Commercial-grade firewalls. By commercial-grade, we mean one that’s engineered for a business of your size.  It’ll likely be manufactured by a IT security company such as WatchGuard, SonicWall, Cisco, or Sophos.  It needs to be updated regularly (the device doesn’t do this automatically – someone has to actually stay on top of it) and monitored to ensure that you know what type of activity is happening on your system.  To be very clear, your ISP’s modem or router absolutely does not meet this standard.

Centrally-managed endpoint security software. The software itself is actually less important than the central management piece, believe it or not.  While there are a variety of options when it comes to endpoint security and some are definitely better than others, the most important thing is to ensure that all of your users’ devices are kept on current software with updated definitions, and that threats are dealt with centrally by IT rather than being left to each user to self-report.

Enterprise-grade data protection. This means permissioning and encrypting sensitive data and devices.  If a laptop gets lost or stolen, the last thing you want to hear is about is the one Excel spreadsheet that was left on there with every employee’s name, address, social security number, and payroll info.  Aside from being required to disclose the breach to the authorities, you’ve also breached your employees’ privacy and trust.  Furthermore, information like this needs to be restricted via security group-level permissions to prevent someone from accidentally getting into it in the first place.

Centralized user management. We’re seeing this problem more and more as companies take a cloud-first approach to computing.  Especially inside of tech companies and startups where the use of Macs and Dropbox are the norm, it’s important that every device connects to a central user database and the Dropbox version used is the business version that’s setup to prevent everyone from getting into everything.  Microsoft’s Azure AD is a great and inexpensive cloud-based solution that can help address this issue.

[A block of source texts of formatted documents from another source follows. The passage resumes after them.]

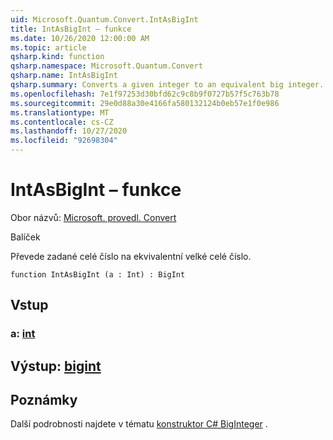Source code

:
 ```yaml
---
uid: Microsoft.Quantum.Convert.IntAsBigInt
title: IntAsBigInt – funkce
ms.date: 10/26/2020 12:00:00 AM
ms.topic: article
qsharp.kind: function
qsharp.namespace: Microsoft.Quantum.Convert
qsharp.name: IntAsBigInt
qsharp.summary: Converts a given integer to an equivalent big integer.
ms.openlocfilehash: 7e1f97253d30bfd62c9c8b9f0727b57f5c763b78
ms.sourcegitcommit: 29e0d88a30e4166fa580132124b0eb57e1f0e986
ms.translationtype: MT
ms.contentlocale: cs-CZ
ms.lasthandoff: 10/27/2020
ms.locfileid: "92698304"
---
```

# <a name="intasbigint-function"></a>IntAsBigInt – funkce

Obor názvů: [Microsoft. provedl. Convert](xref:Microsoft.Quantum.Convert)

Balíček [](https://nuget.org/packages/)


Převede zadané celé číslo na ekvivalentní velké celé číslo.

```qsharp
function IntAsBigInt (a : Int) : BigInt
```


## <a name="input"></a>Vstup

### <a name="a--int"></a>a: [int](xref:microsoft.quantum.lang-ref.int)





## <a name="output--bigint"></a>Výstup: [bigint](xref:microsoft.quantum.lang-ref.bigint)



## <a name="remarks"></a>Poznámky

Další podrobnosti najdete v tématu [konstruktor C# BigInteger](https://docs.microsoft.com/dotnet/api/system.numerics.biginteger.-ctor?view=netframework-4.7.2#System_Numerics_BigInteger__ctor_System_Int64_) .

E-mail/Web Filtering. If the DNC can get hacked via an e-mail phishing scam, your business can too.  In fact, phishing attacks are one of the most common ways the bad guys get into a system in any size of organization.  There are a number of layers to this including firewall-based filtering, anti-spam software with reputation blocking, and link/attachment filtering, all of which are important if not absolutely critical.

User Education. We’re saving the best and most important for last.  Your users need to be trained on how to lookout for attempts to compromise their credentials.  The most common mistake people make is using the same password for the company’s system as they use for personal accounts.  Even if your security is top-notch, if the CFO’s credentials are compromised because he used the same password for his Yahoo account, there’s a very good chance his name, e-mail address, and password have been floating the dark web for years and no less than a few hundred people already have it. 

Finally and most importantly, you need a pro handling this stuff for your business.  That pro is probably not your internal IT guy.  It’s rarely an MSP with less than ten employees, and it definitely shouldn’t be your friend works at a big tech company.  If you’re relying on advice that you’re not paying the going rates for, it’s probably about as good as your golf buddy’s tax tips.